• [Instructions for the task]
Take the line that has "- 🎒 Studying" in it and every line after it to the end of the entries, and reproduce them exactly.
((
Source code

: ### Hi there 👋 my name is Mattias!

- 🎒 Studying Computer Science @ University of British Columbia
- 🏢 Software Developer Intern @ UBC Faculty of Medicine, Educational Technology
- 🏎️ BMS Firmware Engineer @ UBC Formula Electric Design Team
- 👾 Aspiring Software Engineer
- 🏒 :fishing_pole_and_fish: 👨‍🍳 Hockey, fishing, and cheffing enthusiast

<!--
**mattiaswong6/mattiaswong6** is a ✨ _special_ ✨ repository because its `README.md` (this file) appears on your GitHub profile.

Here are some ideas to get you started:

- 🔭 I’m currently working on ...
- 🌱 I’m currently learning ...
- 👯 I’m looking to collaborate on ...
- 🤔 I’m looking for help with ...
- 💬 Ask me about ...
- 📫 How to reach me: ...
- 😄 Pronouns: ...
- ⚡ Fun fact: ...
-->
))
• [Task response]
- 🎒 Studying Computer Science @ University of British Columbia
- 🏢 Software Developer Intern @ UBC Faculty of Medicine, Educational Technology
- 🏎️ BMS Firmware Engineer @ UBC Formula Electric Design Team
- 👾 Aspiring Software Engineer
- 🏒 :fishing_pole_and_fish: 👨‍🍳 Hockey, fishing, and cheffing enthusiast

<!--
**mattiaswong6/mattiaswong6** is a ✨ _special_ ✨ repository because its `README.md` (this file) appears on your GitHub profile.

Here are some ideas to get you started:

- 🔭 I’m currently working on ...
- 🌱 I’m currently learning ...
- 👯 I’m looking to collaborate on ...
- 🤔 I’m looking for help with ...
- 💬 Ask me about ...
- 📫 How to reach me: ...
- 😄 Pronouns: ...
- ⚡ Fun fact: ...
-->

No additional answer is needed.